§ **Task directions**:
Return copies of the lines below that mention "getvera".
┌─ Data
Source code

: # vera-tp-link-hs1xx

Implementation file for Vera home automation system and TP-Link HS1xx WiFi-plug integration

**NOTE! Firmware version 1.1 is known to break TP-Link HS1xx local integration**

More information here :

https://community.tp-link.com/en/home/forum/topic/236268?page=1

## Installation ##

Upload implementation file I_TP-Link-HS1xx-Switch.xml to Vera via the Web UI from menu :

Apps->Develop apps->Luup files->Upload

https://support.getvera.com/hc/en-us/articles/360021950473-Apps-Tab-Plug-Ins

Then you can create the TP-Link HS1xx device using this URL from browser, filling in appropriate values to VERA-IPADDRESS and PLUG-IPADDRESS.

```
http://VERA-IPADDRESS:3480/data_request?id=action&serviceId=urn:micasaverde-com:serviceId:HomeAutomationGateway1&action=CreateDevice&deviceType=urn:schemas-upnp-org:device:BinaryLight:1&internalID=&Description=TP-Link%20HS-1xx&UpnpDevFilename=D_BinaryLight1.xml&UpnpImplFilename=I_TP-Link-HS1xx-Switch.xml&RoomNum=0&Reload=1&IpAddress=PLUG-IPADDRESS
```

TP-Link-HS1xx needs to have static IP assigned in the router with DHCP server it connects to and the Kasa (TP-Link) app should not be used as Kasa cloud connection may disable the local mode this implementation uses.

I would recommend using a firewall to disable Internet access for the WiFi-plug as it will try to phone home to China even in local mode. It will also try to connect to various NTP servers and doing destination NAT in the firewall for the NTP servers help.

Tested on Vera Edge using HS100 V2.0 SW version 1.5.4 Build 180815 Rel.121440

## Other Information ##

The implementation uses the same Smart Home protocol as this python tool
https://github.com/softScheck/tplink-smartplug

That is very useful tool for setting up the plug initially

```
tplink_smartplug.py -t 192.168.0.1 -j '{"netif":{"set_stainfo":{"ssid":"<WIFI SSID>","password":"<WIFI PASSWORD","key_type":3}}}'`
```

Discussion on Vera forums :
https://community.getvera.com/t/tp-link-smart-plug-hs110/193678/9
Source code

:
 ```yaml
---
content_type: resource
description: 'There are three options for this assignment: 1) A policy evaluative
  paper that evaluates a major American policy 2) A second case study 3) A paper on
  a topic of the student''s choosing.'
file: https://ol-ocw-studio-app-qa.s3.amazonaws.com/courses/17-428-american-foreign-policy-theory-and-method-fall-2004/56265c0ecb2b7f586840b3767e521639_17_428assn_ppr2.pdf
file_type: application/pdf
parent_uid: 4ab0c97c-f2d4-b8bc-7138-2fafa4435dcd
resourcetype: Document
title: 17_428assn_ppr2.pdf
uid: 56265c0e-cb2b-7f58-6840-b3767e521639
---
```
└─
§ **Response area**:
https://support.getvera.com/hc/en-us/articles/360021950473-Apps-Tab-Plug-Ins
https://community.getvera.com/t/tp-link-smart-plug-hs110/193678/9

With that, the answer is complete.